Go, as in Ephrath of old, in the gate of Bethlehem said they,
Go, be the wife in thy house both Rachel and Leah unto thee!
Be thy wedding of silver, albeit of iron thy bedstead!
Yea, to the full golden fifty be lengthened while fair memoranda
Duly fill-up the fly-leaves duly left in the Family Bible.
Live, be happy, and look too to keep a whole skin on thy sirloin.
Live, and when Hobbes is forgotten, may'st thou, an unroasted Grandsire,
See thy children's children, and Democracy upon New Zealand!
This was the letter of Hobbes, and this the Postscript after.
Wit in the letter will prate, but wisdom speaks in a postcript;
Listen to wisdom—Which things—you perhaps didn't know, my dear fellow,
I have reflected; Which things are an allegory, Philip.
For this Rachel-and-Leah is marriage; which, I have seen it,
Lo, and have known it, is always, and must be, bigamy only,
Even in noblest kind a duality, compound and complex,
One part heavenly-ideal, the other vulgar and earthy:
For this Rachel-and-Leah is marriage, and Laban their father
Circumstance, chance, the world, our uncle and hard taskmaster.
Rachel we found as we fled from the daughters of Heth by the desert;
Rachel we met at the well; we came, we saw, we kissed her;
Rachel we serve-for, long years,—that seem a few days only,
E'en for the love we have to her,—and win her at last of Laban.
Is it not Rachel we take in our joy from the hand of her father?
Is it not Rachel we lead in the mystical veil from the altar!
Rachel we dream-of at night: in the morning, behold, it is Leah.
"Nay, it is custom," saith Laban, and Leah indeed is the elder.
Happy and wise who consents to redouble his service to Laban,
So, fulfilling her week, he may add to the elder the younger,
Not repudiates Leah, but wins him the Rachel unto her!
Neither hate thou thy Leah, my Philip, she also is worthy;
So—many days shall thy Rachel have joy, and survive her sister:
Yea and her children—Which things are an allegory, Philip,
Aye, and by Origen's head with a vengeance too, a long one!
This was a note from the Tutor, the grave man nicknamed Adam.
I shall see you of course, my Philip, before your departure;
Joy be with you, my boy, with you and your beautiful Elspie.

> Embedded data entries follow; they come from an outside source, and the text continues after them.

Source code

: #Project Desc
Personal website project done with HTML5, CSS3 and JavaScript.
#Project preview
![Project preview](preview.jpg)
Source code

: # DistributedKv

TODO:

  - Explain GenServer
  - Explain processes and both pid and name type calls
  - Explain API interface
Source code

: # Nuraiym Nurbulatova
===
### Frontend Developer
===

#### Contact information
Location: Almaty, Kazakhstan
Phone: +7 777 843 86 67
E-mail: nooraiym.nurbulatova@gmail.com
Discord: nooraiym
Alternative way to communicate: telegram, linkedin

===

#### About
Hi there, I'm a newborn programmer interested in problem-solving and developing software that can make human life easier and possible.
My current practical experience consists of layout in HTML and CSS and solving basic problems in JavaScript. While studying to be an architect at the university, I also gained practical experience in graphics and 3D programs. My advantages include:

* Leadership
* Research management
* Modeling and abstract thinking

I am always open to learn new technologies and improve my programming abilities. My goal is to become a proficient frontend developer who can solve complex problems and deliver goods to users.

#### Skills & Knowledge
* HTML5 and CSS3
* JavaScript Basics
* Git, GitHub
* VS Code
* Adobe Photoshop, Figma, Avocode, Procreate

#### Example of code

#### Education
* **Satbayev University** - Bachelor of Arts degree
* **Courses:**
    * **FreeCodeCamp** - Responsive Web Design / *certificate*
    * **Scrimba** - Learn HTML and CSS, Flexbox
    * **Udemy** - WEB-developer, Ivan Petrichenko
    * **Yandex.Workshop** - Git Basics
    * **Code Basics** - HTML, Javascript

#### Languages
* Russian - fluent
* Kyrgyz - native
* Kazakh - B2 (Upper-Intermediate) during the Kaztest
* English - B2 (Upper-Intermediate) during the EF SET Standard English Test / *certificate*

Happy is he that found, and finding was not heedless;
Happy is he that found, and happy the friend that was with him.
So won Philip his bride;—
They are married, and gone to New Zealand.
Five hundred pounds in pocket, with books, and two or three pictures,
Tool-box, plough, and the rest, they rounded the sphere to New Zealand.
There he hewed, and dug; subdued the earth and his spirit;
There he built him a home; there Elspie bare him his children,
David and Bella; perhaps ere this too an Elspie or Adam;
There hath he farmstead and land, and fields of corn and flax fields;
And the Antipodes too have a Bothie of Taper-na-fuosich.

THE END.


C. WHITTINGHAM, CHISWICK.

  1. "The Good Time Coming."—Chartist Song.